Pourtant, malgré les résultats prometteurs, la plupart des patients souffraient encore de symptômes dépressifs après la fin du traitement par EMDR. Plus précisément, 39,1% des adolescents qui ont terminé le traitement répondaient encore aux critères diagnostiques de la MDD selon L’ADIS-C; 62,5% ont obtenu un score supérieur au seuil de la CDI de 16, et 68% des patients ont reçu des interventions de traitement supplémentaires (c.-à-d. TCC, formation sur la régulation des émotions, counselling auprès des parents, interventions familiales, médicaments ou une combinaison de ces interventions) pour les autres plaintes après l’étude. D’autres recherches sont nécessaires pour déterminer si l’ajout d’interventions fondées sur des données probantes visant la restructuration cognitive ou des interventions familiales peut mener à une réduction plus marquée des symptômes, à une diminution du taux d’abandon scolaire et à une diminution des soins postopératoires. Plus généralement, étant donné la nature hétérogène de la MDD, il serait naïf de s’attendre à ce qu’une seule approche thérapeutique, par exemple un traitement axé sur le traumatisme, suffise à guérir toutes les différentes apparitions de MDD. C’est-à-dire, pour un certain sous-groupe d’adolescents avec traitement MDD utilisant la thérapie EMDR pourrait être de valeur comme nos résultats suggèrent, mais le traitement d’autres sous-groupes, à l’égard de laquelle (combinaisons de) interventions sont les plus réussies, nécessite une investigation plus approfondie.

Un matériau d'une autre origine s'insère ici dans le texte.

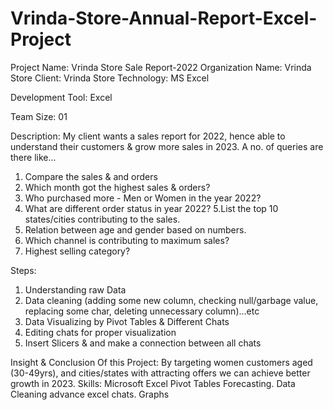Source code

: # Vrinda-Store-Annual-Report-Excel-Project
Project Name: Vrinda Store Sale Report-2022
Organization Name: Vrinda Store
Client: Vrinda Store
Technology: MS Excel



Development Tool: Excel

Team Size: 01

Description: My client wants a sales report for 2022, hence able to understand their customers & grow more sales in 2023. A no. of queries are there like...

1. Compare the sales & and orders
2. Which month got the highest sales & orders?
3. Who purchased more - Men or Women in the year 2022?
4. What are different order status in year 2022?
5.List the top 10 states/cities contributing to the sales.
6. Relation between age and gender based on numbers.
7. Which channel is contributing to maximum sales?
8. Highest selling category?


Steps:
1. Understanding raw Data
2. Data cleaning (adding some new column, checking null/garbage value, replacing some char, deleting unnecessary column)...etc
3. Data Visualizing by Pivot Tables & Different Chats
4. Editing chats for proper visualization
5. Insert Slicers & and make a connection between all chats

Insight & Conclusion Of this Project: By targeting women customers aged (30-49yrs), and cities/states with attracting offers we can achieve better growth in 2023.
Skills: Microsoft Excel Pivot Tables Forecasting. Data Cleaning advance excel chats. Graphs

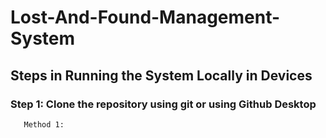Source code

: # Lost-And-Found-Management-System

## Steps in Running the System Locally in Devices
### Step 1: Clone the repository using git or using Github Desktop
       Method 1: 

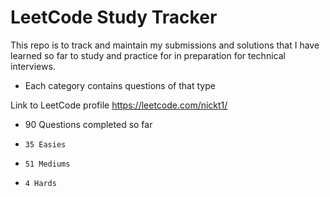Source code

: # LeetCode Study Tracker
This repo is to track and maintain my submissions and solutions that I have learned so far to study and practice for in preparation for technical interviews.

- Each category contains questions of that type



Link to LeetCode profile
https://leetcode.com/nickt1/

- 90 Questions completed so far

-     35 Easies
-     51 Mediums
-     4 Hards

En conclusion, les résultats de cette étude ont montré que l’application de la thérapie EMDR était sûre et associée à une réduction significative des symptômes dépressifs et des problèmes psychiatriques comorbides. Il est clair que des essais contrôlés randomisés avec une puissance statistique suffisante sont nécessaires pour établir l’efficacité du traitement par EMDR chez les adolescents atteints de MDD légère à modérée ou sévère.